It's the rand -- weakened by economic instability and recently trading at R8 to the U.S. dollar -- that has made South Africa in general and Cape Town in particular one of the cheapest places on earth, a magnet for budget travel where one can live in European-style comfort for less than $20 a day. Sometimes it's like apartheid never ended -- though they comprise 76 percent of the population, most of the black people visitors see are serving foccacia or fluffing pillows. But that sobering sociology, combined with setting and attractions, make the "Mother City" endlessly stimulating.
The Cape and its allures
With some three million people, the capital of Western Cape province sprawls along the Atlantic seaboard at the bottom of the African continent. From the commercial high-rises under Table Mountain emanate the steep streets of Green Point, home of budget motels and the bustling V&A Waterfront development. Past that, around Signal Hill, promenade the Florida-style condos of Sea Point, and farther down the Cape, the glamorous cliffside homes above the bistro-and-beach coves of Camps Bay, where the "beautiful people" cavort. Head east, or deeper into the province, and you'll find antique Dutch colonial estates in posh suburbs like Constantia. In the eastern distance, past the dreary Cape Flats where most nonwhite citizens dwell, lie the mountains near Stellenbosch, where elephants once roamed but wineries and country inns now beckon.

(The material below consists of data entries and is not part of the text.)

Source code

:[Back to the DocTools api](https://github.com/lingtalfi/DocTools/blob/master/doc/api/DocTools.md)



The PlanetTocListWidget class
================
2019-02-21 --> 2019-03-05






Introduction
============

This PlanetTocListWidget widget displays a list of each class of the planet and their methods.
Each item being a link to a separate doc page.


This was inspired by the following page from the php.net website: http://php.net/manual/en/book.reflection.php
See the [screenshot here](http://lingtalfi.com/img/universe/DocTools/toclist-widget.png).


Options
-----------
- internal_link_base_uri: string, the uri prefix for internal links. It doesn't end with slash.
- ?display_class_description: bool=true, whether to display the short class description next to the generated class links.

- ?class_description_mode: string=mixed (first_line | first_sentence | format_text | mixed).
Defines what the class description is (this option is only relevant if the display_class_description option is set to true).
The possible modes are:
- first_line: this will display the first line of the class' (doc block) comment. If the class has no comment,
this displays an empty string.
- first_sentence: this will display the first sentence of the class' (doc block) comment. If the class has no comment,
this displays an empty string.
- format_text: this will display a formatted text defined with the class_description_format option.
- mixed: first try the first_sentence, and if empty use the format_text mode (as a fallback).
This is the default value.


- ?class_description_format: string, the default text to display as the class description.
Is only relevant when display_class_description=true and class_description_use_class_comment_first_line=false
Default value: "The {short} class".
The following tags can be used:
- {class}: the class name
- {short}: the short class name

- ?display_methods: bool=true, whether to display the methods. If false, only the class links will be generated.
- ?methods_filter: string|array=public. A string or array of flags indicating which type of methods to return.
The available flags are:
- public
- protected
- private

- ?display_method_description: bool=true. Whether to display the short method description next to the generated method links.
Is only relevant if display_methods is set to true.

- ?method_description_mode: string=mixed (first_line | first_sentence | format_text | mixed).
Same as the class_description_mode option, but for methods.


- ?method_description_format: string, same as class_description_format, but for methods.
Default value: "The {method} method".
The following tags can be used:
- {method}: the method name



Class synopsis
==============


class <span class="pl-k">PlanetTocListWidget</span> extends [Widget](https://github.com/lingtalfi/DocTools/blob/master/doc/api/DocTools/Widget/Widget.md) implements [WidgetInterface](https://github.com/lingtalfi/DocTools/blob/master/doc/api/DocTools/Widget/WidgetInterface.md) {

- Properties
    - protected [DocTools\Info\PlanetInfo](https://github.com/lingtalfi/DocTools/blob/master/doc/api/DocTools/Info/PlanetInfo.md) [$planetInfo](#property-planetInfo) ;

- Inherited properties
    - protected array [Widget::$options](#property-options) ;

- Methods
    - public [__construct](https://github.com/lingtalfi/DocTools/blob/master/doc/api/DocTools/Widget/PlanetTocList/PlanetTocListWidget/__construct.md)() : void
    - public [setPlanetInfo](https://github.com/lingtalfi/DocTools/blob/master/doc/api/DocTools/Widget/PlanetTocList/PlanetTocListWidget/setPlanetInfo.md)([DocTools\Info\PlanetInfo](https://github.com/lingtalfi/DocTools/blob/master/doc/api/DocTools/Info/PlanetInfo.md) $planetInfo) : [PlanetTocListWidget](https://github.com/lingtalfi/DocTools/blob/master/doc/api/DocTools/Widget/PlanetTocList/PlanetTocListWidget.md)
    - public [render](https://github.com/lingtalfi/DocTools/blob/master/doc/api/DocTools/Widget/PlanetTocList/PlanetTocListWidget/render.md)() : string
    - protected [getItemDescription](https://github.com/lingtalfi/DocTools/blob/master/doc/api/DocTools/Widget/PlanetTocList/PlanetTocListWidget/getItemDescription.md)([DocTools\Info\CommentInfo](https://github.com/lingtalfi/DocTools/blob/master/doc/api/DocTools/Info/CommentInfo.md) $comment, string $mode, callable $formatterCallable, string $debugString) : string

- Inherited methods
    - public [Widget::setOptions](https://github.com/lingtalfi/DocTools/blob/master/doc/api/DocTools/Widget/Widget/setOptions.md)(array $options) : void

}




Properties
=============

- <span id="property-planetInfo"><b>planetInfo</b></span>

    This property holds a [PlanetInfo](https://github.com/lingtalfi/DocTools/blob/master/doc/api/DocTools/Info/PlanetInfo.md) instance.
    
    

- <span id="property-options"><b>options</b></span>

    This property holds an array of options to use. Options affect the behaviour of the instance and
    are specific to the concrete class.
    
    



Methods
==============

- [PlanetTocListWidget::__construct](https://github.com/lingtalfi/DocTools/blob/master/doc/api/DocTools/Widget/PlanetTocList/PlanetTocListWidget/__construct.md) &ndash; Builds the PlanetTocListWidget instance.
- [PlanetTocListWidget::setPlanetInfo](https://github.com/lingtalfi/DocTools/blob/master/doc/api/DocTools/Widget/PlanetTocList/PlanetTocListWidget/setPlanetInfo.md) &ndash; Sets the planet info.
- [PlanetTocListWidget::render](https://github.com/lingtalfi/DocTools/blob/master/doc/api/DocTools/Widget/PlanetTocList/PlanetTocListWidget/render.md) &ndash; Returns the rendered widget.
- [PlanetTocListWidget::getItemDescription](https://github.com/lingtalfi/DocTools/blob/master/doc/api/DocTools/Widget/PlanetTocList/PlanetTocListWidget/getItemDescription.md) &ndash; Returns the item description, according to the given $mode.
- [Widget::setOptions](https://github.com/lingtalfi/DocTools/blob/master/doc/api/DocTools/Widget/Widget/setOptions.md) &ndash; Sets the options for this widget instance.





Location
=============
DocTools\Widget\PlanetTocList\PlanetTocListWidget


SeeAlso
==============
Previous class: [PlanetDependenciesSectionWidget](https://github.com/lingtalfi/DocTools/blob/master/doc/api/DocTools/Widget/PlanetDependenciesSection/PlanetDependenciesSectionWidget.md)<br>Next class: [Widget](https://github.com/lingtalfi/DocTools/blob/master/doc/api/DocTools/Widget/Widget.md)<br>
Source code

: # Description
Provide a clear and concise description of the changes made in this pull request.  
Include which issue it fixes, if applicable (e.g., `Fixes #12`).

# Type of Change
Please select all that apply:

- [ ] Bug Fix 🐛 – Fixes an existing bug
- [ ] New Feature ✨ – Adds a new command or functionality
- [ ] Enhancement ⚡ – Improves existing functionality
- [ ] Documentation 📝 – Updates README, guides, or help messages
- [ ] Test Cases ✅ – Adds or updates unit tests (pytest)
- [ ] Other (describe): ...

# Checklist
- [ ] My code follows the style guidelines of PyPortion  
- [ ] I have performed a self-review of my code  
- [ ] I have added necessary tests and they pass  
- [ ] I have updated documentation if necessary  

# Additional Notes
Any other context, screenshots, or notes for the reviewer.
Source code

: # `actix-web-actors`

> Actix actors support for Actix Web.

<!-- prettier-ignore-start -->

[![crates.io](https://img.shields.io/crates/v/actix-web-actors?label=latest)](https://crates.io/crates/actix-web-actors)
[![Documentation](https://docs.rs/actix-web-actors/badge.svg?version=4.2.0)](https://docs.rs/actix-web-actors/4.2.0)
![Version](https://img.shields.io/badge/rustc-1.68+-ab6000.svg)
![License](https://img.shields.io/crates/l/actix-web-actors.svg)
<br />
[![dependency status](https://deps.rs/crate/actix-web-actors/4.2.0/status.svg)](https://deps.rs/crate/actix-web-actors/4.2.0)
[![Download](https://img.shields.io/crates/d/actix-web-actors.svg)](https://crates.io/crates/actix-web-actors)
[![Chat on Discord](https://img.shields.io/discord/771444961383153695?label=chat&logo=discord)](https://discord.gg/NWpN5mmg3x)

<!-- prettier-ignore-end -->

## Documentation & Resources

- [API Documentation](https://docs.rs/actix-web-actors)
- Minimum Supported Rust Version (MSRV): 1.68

Distinguished Cape Dutch architecture and gardens abound, and a visit to Table Mountain is a must (cable car $9.50 round-trip, $5 one-way). But Cape Town's most compelling sights evoke the brutality of the generations-old apartheid regime, which finally ended in 1993. That's one reason why the city's top draw is actually a mall: the V&A Waterfront, an appealing (though Americanized) bayside hub for shopping, partying, and eating in all price categories. Here, you see, is where tourists also catch the ferry to Robben Island, the infamous prison where Nelson Mandela spent nearly 20 years on work detail as a political convict. Operated by the ruling party, the ANC, it's the most expensive attraction in town: $12.75 for three-and-a-half-hour visits to his cell, which leave hourly across from the vaults at Victoria Wharf daily from 9 a.m. to 3 p.m. (419-1300, $6.25 for ages 4 to 13; book at least a day in advance). Unfortunately, although dolphin sightings are common during the ferry ride and tours are led by former prisoners, the commentary provided is something of a letdown.
Actually, Mandela split his 28 years of incarceration between three jails. One of them, Pollsmoor, is still open, and -- get this -- doubles as one of the biggest budget dining secrets of Cape Town. The on-premises lunchroom, staffed only by supervised, nonviolent inmates, offers the rare opportunity to interact with a South African living on the firing lines of the social and racial war that still rages.
Inmates crave interaction with interested outsiders, and as a bonus, prices are astoundingly low: sandwiches for $.30 to $.50, sirloin steak and potatoes for $2.15, and banana splits for $.60. The food is frankly unremarkable, but the chance for an up-close look at apartheid's legacy is priceless (Orpen Rd. near Tokai; call 700-1270 for entry instructions).
Perhaps the most moving reminder of the former system's evil is District Six, a deceptively placid meadow that was the site of a thriving downtown tenderloin bulldozed in 1967 to force nonwhites to move out to the Cape Flats. A nearby church is now a heartbreaking memorial featuring a floor-wide map where former residents still leave touching reminiscences about their lost homes (25A Buitenkant St., 461-8745; free). It's a refreshing museum in a place still surprisingly rife with paeans to oppression (such as a memorial to British colonialist Cecil Rhodes and another to the Afrikaans language).
Roaming farther afield
Don't miss the Cape Flats, the impoverished sprawl beginning five miles from downtown, past the white-dominated slopes of Devil's Peak; in the Khayalitsha district alone, 1.3 million souls jam into a space designed for 350,000. Under no circumstances should travelers attempt going on their own, but (though one may debate the propriety of poverty-gawking as a holiday activity) the shantytowns are well worth a guided tour. They'll be the most haunting excursion of your trip -- perhaps of your life. As wide-eyed children stream barefoot from squatters' huts to stare at the novelty of you, even "budget travel" feels downright decadent. A three-hour excursion from One City Tours (387-5351; $15, or $23 with an African lunch) is the cheapest and one of the least exploitative; it's led by Gladstone, a man who actually lives in Khayalitsha.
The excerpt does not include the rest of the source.